[Stored data entries]
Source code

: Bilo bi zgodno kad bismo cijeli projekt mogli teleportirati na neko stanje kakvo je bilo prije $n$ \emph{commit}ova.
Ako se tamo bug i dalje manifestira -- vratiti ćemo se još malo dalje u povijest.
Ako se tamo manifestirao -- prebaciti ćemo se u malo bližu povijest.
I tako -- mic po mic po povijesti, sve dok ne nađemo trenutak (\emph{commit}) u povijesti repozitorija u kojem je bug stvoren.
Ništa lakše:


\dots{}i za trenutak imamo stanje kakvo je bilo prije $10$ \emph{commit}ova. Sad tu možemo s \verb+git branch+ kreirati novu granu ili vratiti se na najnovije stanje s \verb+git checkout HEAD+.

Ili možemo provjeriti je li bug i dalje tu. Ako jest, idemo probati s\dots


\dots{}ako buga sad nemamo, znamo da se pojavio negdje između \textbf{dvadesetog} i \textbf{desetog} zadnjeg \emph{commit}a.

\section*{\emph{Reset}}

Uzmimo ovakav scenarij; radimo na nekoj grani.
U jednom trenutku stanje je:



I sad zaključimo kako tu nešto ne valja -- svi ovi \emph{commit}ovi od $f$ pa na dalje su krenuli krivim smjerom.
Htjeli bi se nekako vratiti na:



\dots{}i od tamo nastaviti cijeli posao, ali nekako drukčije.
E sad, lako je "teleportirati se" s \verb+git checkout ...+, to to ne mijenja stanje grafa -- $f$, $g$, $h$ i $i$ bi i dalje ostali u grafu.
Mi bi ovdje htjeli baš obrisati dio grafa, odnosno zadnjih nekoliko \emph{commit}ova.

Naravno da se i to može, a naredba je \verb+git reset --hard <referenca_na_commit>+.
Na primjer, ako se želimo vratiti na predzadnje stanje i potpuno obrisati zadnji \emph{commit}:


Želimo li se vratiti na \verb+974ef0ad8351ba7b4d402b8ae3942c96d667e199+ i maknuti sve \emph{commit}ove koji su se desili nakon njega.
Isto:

# Your objective
Go line by line through the data, copying each one that contains the word "teleportirati".

# Exercise output
: Bilo bi zgodno kad bismo cijeli projekt mogli teleportirati na neko stanje kakvo je bilo prije $n$ \emph{commit}ova.
E sad, lako je "teleportirati se" s \verb+git checkout ...+, to to ne mijenja stanje grafa -- $f$, $g$, $h$ i $i$ bi i dalje ostali u grafu.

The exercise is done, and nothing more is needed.